The genetic components for susceptibility to ALD have been studied, including genes involving in alcohol metabolism,5 innate immune responses,6 oxidative stress,7 and lipid homeostasis.8 A variant in the patatin‐like phospholipase domain‐containing protein 3 (PNPLA3) gene (rs738409) has been found9 and confirmed10 to be associated with increased risk of ALD. Subjects with this variant were also at high risk for progression from clinically silent to clinically apparent ALD.11 Metabolomics also discovered major metabolites altered by alcohol in mouse models.12 Despite these discoveries, a large variability remains unexplained, suggesting that other nongenetic factors might be involved.
The new landscape of human transcriptome along with the identification of noncoding RNAs (ncRNAs) has uncovered their importance in the pathophysiology of human diseases.13 Long noncoding RNAs (lncRNAs) are a subgroup of ncRNAs with approximately 200 nucleotides14 and are often expressed at lower levels when compared with protein‐coding genes.15 lncRNA H19 was found to be highly induced during liver injury and was involved in cholestatic liver fibrosis.16 Metabolic derangements in fat cell metabolism and adipogenesis, commonly seen in excessive alcohol use subjects, are also under the regulation of lncRNAs.17 The lncRNA steroid receptor RNA activator promoted hepatic steatosis by repressing adipose triglyceride lipase.18 Nonetheless, studies on the roles of lncRNAs in human ALD remain unexplored.13
In this study, we hypothesized that specific lncRNAs are critical for the progression from excessive drinkers without underlying liver disease to ALD and that their unique role underpins the clinical observation on why only a subset of excessive drinkers develop ALD. To test this hypothesis, global profiling for human lncRNAs from peripheral blood RNA was performed in a well characterized cohort of healthy controls (HC), excessive drinkers (ED) without liver diseases, and those with alcohol‐induced cirrhosis (AC). We next determined the association of the unique sets of lncRNAs that were identified from peripheral blood with those in the livers from patients with ALD. Furthermore, we determined the prognostic significance of this unique lncRNA signature on the survival outcomes in patients with alcoholic cirrhosis.
Subjects and Methods
HUMAN SUBJECT COHORT
Healthy controls (HC), excessive drinkers without underlying liver disease (ED), and those with alcoholic cirrhosis (AC) were enrolled. Healthy controls were recruited from outpatient clinic at the Roudebush Veterans Administration Medical Center (VAMC), Indianapolis, Indiana. Excessive drinkers were recruited from Fairbanks Drug and Alcohol Treatment Center (Indianapolis, IN). They were at least 21 years old without underlying medical illnesses such as chronic obstructive pulmonary disease, congestive heart failure, diabetes, cancer, or chronic renal failure. These subjects had normal results for aspartate aminotransferase, alanine aminotransferase, total bilirubin, albumin, platelet count, and international normalized ratio (INR). Subjects with a history of jaundice or signs of end‐stage liver disease (e.g., ascites, hepatic encephalopathy, or variceal bleeding), history of chronic hepatitis B or C infection, history of any systemic infection within 4 weeks before the study were excluded.
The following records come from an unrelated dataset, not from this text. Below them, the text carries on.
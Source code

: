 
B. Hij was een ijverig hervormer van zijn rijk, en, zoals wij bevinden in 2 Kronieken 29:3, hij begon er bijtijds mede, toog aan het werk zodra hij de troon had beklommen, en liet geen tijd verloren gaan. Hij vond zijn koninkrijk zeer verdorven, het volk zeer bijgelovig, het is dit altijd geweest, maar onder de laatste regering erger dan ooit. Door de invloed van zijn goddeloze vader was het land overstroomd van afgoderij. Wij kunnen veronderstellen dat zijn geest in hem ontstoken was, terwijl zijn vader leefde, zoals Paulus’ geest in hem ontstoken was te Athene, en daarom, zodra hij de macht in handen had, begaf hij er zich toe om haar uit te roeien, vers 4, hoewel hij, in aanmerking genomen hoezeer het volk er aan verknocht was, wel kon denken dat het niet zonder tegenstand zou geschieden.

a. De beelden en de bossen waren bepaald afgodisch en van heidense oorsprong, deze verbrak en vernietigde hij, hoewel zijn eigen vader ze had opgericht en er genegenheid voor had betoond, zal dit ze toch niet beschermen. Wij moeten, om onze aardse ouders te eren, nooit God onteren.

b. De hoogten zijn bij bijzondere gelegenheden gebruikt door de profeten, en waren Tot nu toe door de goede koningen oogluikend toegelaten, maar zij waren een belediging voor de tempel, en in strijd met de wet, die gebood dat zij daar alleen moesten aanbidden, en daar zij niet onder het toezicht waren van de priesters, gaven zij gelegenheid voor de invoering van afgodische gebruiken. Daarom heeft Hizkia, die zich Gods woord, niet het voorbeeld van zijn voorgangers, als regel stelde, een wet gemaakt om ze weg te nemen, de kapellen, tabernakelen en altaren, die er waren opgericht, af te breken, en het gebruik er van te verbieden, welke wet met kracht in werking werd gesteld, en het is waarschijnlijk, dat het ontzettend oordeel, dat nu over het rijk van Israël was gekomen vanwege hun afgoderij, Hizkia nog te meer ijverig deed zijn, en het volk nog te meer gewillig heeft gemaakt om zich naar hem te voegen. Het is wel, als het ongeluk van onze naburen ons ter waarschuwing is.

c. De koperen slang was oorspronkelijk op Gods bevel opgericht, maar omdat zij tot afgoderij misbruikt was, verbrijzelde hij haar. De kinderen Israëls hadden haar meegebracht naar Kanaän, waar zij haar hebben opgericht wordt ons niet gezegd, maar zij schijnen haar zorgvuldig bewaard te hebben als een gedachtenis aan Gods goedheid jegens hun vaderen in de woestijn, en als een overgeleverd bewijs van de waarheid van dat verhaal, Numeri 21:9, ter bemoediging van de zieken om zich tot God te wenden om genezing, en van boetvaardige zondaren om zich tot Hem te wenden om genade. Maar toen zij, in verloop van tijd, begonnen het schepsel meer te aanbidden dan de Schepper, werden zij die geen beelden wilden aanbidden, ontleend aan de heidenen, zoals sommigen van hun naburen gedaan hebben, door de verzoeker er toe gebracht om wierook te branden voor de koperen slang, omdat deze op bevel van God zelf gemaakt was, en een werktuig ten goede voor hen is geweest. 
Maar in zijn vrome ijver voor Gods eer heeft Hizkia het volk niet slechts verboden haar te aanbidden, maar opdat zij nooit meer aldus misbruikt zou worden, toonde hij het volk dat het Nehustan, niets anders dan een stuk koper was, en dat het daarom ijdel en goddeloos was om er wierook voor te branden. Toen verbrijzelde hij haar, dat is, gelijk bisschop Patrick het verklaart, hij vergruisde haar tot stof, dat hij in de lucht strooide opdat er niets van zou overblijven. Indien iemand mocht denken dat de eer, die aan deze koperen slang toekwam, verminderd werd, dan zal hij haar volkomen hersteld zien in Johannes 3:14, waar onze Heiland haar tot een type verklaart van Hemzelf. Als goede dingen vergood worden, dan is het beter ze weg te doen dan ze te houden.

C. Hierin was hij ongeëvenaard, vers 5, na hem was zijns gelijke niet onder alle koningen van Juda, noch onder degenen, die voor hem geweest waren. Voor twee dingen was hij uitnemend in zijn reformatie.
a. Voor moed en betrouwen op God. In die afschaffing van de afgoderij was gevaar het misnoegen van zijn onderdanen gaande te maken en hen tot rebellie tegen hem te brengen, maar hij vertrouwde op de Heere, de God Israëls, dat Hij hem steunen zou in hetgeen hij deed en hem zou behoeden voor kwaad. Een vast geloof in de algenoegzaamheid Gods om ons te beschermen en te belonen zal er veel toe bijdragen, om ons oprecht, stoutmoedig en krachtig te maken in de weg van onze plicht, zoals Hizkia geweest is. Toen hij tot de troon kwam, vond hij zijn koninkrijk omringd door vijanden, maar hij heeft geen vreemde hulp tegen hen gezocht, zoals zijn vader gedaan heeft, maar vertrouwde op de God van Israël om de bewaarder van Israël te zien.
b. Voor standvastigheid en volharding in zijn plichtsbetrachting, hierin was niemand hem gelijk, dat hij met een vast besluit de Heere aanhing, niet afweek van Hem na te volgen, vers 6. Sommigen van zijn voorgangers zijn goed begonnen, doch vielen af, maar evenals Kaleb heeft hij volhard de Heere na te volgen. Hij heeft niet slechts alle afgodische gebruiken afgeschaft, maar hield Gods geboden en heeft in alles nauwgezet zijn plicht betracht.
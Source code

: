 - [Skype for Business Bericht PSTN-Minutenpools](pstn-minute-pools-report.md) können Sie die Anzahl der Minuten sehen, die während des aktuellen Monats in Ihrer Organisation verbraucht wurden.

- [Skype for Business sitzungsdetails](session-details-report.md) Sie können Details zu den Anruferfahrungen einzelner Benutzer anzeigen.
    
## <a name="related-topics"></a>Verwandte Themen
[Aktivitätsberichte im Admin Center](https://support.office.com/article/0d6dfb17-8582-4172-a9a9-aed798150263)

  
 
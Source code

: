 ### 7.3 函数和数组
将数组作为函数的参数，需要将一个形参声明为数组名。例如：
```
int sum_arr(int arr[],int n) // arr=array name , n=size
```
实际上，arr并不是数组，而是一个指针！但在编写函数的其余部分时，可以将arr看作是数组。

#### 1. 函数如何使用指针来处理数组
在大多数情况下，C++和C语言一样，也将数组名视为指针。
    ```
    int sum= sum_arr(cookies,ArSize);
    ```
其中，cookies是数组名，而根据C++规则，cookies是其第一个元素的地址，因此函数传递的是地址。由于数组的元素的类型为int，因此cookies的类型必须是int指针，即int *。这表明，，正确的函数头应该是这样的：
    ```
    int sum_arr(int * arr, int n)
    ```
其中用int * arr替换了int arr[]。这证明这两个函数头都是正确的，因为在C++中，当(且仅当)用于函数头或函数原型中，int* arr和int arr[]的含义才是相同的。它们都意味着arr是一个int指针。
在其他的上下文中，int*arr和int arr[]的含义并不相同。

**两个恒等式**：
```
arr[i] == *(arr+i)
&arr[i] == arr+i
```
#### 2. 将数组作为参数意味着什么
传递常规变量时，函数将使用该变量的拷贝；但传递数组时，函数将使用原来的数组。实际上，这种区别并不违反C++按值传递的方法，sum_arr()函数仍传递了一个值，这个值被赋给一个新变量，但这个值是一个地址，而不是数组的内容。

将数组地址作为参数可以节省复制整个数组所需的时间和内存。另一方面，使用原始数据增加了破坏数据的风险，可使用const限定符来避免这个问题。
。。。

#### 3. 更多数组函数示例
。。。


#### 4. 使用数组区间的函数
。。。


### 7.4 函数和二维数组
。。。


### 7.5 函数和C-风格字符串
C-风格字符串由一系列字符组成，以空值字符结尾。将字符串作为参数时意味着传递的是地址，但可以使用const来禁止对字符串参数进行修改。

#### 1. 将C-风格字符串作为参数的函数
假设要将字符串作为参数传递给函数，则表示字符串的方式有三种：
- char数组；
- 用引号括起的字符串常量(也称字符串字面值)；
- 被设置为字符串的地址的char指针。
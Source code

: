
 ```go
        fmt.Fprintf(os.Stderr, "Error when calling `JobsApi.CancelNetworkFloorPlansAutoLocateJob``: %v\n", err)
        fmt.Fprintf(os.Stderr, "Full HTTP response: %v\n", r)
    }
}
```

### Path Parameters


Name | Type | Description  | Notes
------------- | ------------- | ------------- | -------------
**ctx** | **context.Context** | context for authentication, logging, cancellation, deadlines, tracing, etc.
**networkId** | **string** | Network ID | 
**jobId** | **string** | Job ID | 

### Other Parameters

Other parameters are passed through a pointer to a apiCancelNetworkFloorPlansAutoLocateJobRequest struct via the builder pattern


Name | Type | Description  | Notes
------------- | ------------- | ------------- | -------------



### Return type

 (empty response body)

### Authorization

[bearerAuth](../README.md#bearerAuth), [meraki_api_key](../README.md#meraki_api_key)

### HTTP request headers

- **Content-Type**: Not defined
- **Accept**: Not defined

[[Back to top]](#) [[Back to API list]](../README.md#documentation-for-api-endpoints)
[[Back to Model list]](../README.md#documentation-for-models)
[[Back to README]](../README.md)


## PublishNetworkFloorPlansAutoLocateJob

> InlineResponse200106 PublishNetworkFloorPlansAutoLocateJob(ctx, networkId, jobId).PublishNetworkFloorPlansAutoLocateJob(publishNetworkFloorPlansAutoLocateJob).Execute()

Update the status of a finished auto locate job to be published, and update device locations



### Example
Subjects with known diagnosis of AC who attended the liver clinic at the Roudebush VAMC or at Indiana University were recruited between October 2012 and March 2015. These patients had history of alcohol consumption averaging at least 80 g per day (for men) or 50 g per day (for women) for at least 10 years.19 This criterion is based on epidemiological evidence of the relationship between alcohol consumption and cirrhosis.20 The diagnosis of cirrhosis was made using radiographic imaging compatible with cirrhosis and/or history of ascites, grade 2 or higher hepatic encephalopathy and/or the presence of esophageal varices on upper gastrointestinal endoscopy, or biopsy‐proven cirrhosis, with exclusion of hepatitis B or C, autoimmune liver disease, hemochromatosis, and Wilson disease. Patients were followed prospectively until death, liver transplantation, or study closure date of July 31, 2016. The study was approved by the Institutional Review Board at the Indiana University Purdue University Indianapolis, Fairbanks Alcohol Rehabilitation Center, and Roudebush VAMC Research and Development Program. Written informed consent was obtained from each participant.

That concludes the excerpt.